Having opened it so that its other point passes a little beyond point D, as far as I, from the center H describe the circle I33; then having made M2 equal to HI, from the center I through point 2, describe the circle 233, which cuts the previous one at the points 33, through which this hyperbola must pass, as well as through the point D, which is its summit. Then put the point of the compass back at the point H, and opening it so that its other point passes a little beyond the point I, as far as 4, from the center H describe the circle 466. Then having taken M5 equal to H4, from the center I through 5 describe the circle 566, which cuts the previous one at the points 66 which are in the hyperbola. And thus continuing to place the point of the compass at the point H, and the rest as before, you can find as many points as you please of this hyperbola.

This may not be bad for roughly making some model that roughly represents the shape of the lenses to be cut. But to give them this figure exactly, it is necessary to have some other invention by means of which one can describe hyperbolas in one stroke, as one describes circles with a compass. And I know of no better one than the following. First, from the center T, which is the middle of the line HI, it is necessary to describe the circle HVI, then from the point D to raise a perpendicular on HI, which cuts this circle at the point V. And drawing a straight line from T through this point V, one will have the angle HTV, which is such that if one imagines it rotating around the axis HT, the line TV will describe the surface of a Cone, in which the section made by the plane VX parallel to this axis HT, and on which DV falls at right angles, will be a hyperbola exactly similar and equal to the previous one. And all the other planes parallel to this one will also cut in this Cone hyperbolas all similar, but unequal, and which will have their foci more or less distant according as these planes are distant from this axis.

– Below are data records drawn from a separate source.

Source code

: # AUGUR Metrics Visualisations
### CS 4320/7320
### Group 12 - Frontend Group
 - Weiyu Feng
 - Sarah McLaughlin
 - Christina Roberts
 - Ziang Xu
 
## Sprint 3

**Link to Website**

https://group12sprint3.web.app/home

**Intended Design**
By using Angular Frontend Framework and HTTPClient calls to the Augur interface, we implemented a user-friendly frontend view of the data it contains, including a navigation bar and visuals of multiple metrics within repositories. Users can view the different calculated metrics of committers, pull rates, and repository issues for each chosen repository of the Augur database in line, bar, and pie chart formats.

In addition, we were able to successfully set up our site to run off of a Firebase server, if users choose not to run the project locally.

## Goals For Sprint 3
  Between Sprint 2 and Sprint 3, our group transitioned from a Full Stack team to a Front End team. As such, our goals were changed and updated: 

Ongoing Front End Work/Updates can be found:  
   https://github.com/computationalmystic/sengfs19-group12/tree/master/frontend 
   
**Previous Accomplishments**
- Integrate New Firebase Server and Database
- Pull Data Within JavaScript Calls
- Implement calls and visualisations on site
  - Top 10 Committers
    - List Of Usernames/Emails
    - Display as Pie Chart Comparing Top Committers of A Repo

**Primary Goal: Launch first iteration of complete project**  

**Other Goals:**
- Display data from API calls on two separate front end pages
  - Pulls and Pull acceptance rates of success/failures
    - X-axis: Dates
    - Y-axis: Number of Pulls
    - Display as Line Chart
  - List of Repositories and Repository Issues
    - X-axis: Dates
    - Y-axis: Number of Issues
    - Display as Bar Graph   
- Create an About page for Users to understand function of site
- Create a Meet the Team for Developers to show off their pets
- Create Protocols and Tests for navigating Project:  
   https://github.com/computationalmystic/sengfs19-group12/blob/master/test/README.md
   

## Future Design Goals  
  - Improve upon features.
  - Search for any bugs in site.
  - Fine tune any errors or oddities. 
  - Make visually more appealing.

After which one can make such a machine. AB is a lathe or wooden or metal roller, which turning on the poles I, 2 represents the axis HI of the other figure. CG, EF are two flat and smooth plates or boards, especially on the side where they touch each other, so that the surface that can be imagined between the two, being parallel to the roller AB, and cut at right angles by the plane that can be imagined passing through the points I, 2, and C, O, G, represents the plane VX which cuts the Cone. And NP the width of the upper CG is equal to the diameter of the glass to be cut, or a little larger. Finally, KLM is a rule which, turning with the roller AB on the poles I, 2, so that the angle ALM always remains equal to HTV, represents the line TV which describes the Cone. And one must think that this rule is so passed through this roller, that it can rise and fall by sliding in the hole L, which is exactly of its thickness; and even that there is somewhere, as towards K, a weight or spring, which always presses it against the plate CG, by which it is supported, and prevented from going further. And moreover that its end M is a well-tempered steel point, which has the strength to cut this plate CG, but not the other EF which is underneath. From which it is manifest that if one moves this rule KLM on the poles I, 2, so that the steel point M passes from N through O towards P, and reciprocally from P through O towards N, it will divide this plate CG into two others, CNOP, and GNOP, of which the side NOP will be terminated by a sharp, convex line in CNOP, and concave in GNOP, which will have exactly the figure of a hyperbola. And these two plates, CNOP, GNOP, being of steel or other very hard material, may serve not only as models, but perhaps also as tools or instruments for cutting certain wheels, from which I will soon say that the glasses must derive their figures. However, there is still a defect here in that the steel point M, being a little differently turned when it is towards N, or towards P, than when it is towards O, the wire or the cutting edge that it gives to these tools cannot be everywhere equal. Which makes me think it will be better to use the following machine, although it is a little more complicated.